Simple Data Manipulation and Reporting using Hive, Impala and CDH5

Althought I’m pretty clued-up on OBIEE, ODI, Oracle Database and so on, I’m relatively new to the worlds of Hadoop and Big Data, so most evenings and weekends I play around with Hadoop clusters on my home VMWare ESXi rig and try and get some experience that might then come in useful on customer projects. A few months ago I went through an example of loading-up flight delays data into Cloudera CDH4 and then analysing it using Hive and Impala, but realistically it’s unlikely the data you’ll analyse in Hadoop will come in such convenient, tabular form. Something that’s more realistic is analysing log files from web servers or other high-volume, semi-structured sources, so I asked Robin to download the most recent set of Apache log files from our website, and I thought I’d have a go at analysing them using Pig and Hive, and maybe the visualise the output using OBIEE (if possible, later on).

As I said, I’m not an expert in Hadoop and the Cloudera platform, so I thought it’d be interesting to describe the journey I went through, and also give some observations from myself on when to use Hive and when to use Pig; when products like Cloudera Impala could be useful, and also the general state-of-play with the Cloudera Hadoop platform. So the files I started off with were Apache weblog files, with 10 in total and sizes ranging from 350MB to around 2MB.

NewImage

Looking inside one of the log files, they’re in the standard Apache log file format (or “combined log format”), where the visitor’s IP address is recorded, the date of access, some other information and the page (or resource) they requested:

NewImage

What I’m looking to do is count the number of visitors on a day, which was the most popular page, what time of day are we most busy, and so on. I’ve got a Cloudera Hadoop CDH5.0 6-node cluster running on a VMWare ESXi server at home, so the first thing to do is log into Hue, the web-based developer admin tool that comes with CDH5, and upload the files to a directory on HDFS (Hadoop Distributed File System), the Unix-like clustered file system that underpins most of Hadoop.

NewImage

You can, of course, SFTP the files to one of the Hadoop nodes and use the “hadoop fs” command-line tool to copy the files into HDFS, but for relatively small files like these it’s easier to use the web interface to upload them from your workstation. Once I’ve done that, I can then view the log files in the HDFS directory, just as if they were sitting on a regular Unix filesystem.

NewImage

At this point though, the files are still “unstructured’ - just a single log entry per line - and I’ll therefore need to do something before I can count things like number of hits per day, what pages were requested and so on. At this beginners level, there’s two main options you can use - Hive, a SQL interface over HDFS that lets you select from, and do set-based transformations with, files of data; or Pig, a more procedural language that lets you manipulate file contents as a series of step-by-step tasks. For someone like myself with a relational data warehousing background, Hive is probably easier to work with but it comes with some quite significant limitations compared to a database like Oracle - we’ll see more on this later.

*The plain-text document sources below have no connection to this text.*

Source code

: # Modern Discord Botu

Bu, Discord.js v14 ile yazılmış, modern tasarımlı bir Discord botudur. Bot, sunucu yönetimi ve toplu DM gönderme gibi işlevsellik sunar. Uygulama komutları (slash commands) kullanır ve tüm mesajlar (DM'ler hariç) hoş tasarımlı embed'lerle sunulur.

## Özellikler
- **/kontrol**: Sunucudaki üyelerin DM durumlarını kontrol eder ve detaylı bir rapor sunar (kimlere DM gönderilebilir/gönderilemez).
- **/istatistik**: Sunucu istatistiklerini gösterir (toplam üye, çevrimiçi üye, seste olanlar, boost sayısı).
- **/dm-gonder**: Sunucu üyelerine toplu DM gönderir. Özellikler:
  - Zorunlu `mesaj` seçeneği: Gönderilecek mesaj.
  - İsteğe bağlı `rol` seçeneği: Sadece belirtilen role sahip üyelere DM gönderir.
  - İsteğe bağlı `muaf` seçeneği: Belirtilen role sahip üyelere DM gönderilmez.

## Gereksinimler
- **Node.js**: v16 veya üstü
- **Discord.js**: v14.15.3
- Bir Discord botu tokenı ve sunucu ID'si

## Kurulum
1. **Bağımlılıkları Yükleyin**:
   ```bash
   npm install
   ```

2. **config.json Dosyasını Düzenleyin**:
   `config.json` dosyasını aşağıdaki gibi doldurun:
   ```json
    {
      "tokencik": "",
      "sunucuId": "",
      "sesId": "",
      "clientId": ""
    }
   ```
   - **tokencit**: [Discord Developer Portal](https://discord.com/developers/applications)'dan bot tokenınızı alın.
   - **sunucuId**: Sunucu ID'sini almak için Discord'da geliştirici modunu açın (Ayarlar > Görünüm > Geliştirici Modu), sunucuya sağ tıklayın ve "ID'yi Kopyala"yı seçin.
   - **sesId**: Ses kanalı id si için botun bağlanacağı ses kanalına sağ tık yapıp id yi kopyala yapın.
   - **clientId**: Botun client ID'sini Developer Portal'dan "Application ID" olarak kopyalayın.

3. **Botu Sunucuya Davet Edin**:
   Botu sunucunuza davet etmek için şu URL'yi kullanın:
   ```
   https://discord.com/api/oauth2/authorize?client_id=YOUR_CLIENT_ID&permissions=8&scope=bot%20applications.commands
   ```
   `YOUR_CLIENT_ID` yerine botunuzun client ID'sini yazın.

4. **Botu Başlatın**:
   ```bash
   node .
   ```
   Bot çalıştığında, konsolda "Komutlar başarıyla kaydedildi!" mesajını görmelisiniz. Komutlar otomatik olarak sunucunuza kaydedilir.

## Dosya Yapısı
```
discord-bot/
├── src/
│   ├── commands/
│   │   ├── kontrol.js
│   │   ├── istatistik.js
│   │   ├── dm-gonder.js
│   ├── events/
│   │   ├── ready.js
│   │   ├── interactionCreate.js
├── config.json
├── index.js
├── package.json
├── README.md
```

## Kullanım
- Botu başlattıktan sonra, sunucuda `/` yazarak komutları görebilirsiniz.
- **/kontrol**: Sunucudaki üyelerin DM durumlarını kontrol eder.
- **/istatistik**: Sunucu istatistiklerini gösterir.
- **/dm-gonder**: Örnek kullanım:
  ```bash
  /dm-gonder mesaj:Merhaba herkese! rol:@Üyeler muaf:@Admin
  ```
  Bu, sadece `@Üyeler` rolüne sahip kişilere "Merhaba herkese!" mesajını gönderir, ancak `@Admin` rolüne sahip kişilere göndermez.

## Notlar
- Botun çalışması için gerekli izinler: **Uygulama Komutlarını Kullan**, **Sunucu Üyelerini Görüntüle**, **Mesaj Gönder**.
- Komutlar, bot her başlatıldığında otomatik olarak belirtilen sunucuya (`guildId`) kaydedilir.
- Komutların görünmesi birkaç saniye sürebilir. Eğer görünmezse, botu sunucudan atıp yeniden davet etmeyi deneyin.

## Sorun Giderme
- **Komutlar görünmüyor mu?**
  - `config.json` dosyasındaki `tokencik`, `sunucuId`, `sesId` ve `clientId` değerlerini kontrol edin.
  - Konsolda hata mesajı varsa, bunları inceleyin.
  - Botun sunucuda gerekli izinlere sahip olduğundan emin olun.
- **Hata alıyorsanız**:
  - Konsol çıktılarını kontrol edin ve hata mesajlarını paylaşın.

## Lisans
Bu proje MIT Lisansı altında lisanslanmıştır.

Whilst Hive tables are, at the most simplest level, mapped onto comma or otherwise-delimted files, another neat feature in Hive is that you can use what’s called a “SerDe”, or “Serializer-Deserializer”, to map more complex file structures into regular table columns. In the Hive DDL script below, I use this SerDe feature to have a regular expression parse the log file into columns, with the data source being an entire directory of files, not just a single one:

CREATE EXTERNAL TABLE apachelog (
  host STRING,
  identity STRING,
  user STRING,
  time STRING,
  request STRING,
  status STRING,
  size STRING,
  referer STRING,
  agent STRING)
ROW FORMAT SERDE 'org.apache.hadoop.hive.contrib.serde2.RegexSerDe'
WITH SERDEPROPERTIES (
  "input.regex" = "([^ ]*) ([^ ]*) ([^ ]*) (-|\\[[^\\]]*\\]) ([^ \"]*|\"[^\"]*\") (-|[0-9]*) (-|[0-9]*)(?: ([^ \"]*|\"[^\"]*\") ([^ \"]*|\"[^\"]*\"))?",
  "output.format.string" = "%1$s %2$s %3$s %4$s %5$s %6$s %7$s %8$s %9$s"
)
STORED AS TEXTFILE
LOCATION '/user/root/logs';

Things to note in the above DDL are:

  • EXTERNAL table means that the datafile used to populate the Hive table sits somewhere outside Hive’s usual /user/hive/warehouse directory, in this case in the /user/root/logs HDFS directory.
  • ROW FORMAT SERDE 'org.apache.hadoop.hive.contrib.serde2.RegexSerDe’ tells Hive to use the Regular Expressions Serializer-Deserializer to interpret the source file contents, and 
  • WITH SERDEPROPERTIES … gives the SerDe the regular expression to use, in this case to decode the Apache log format.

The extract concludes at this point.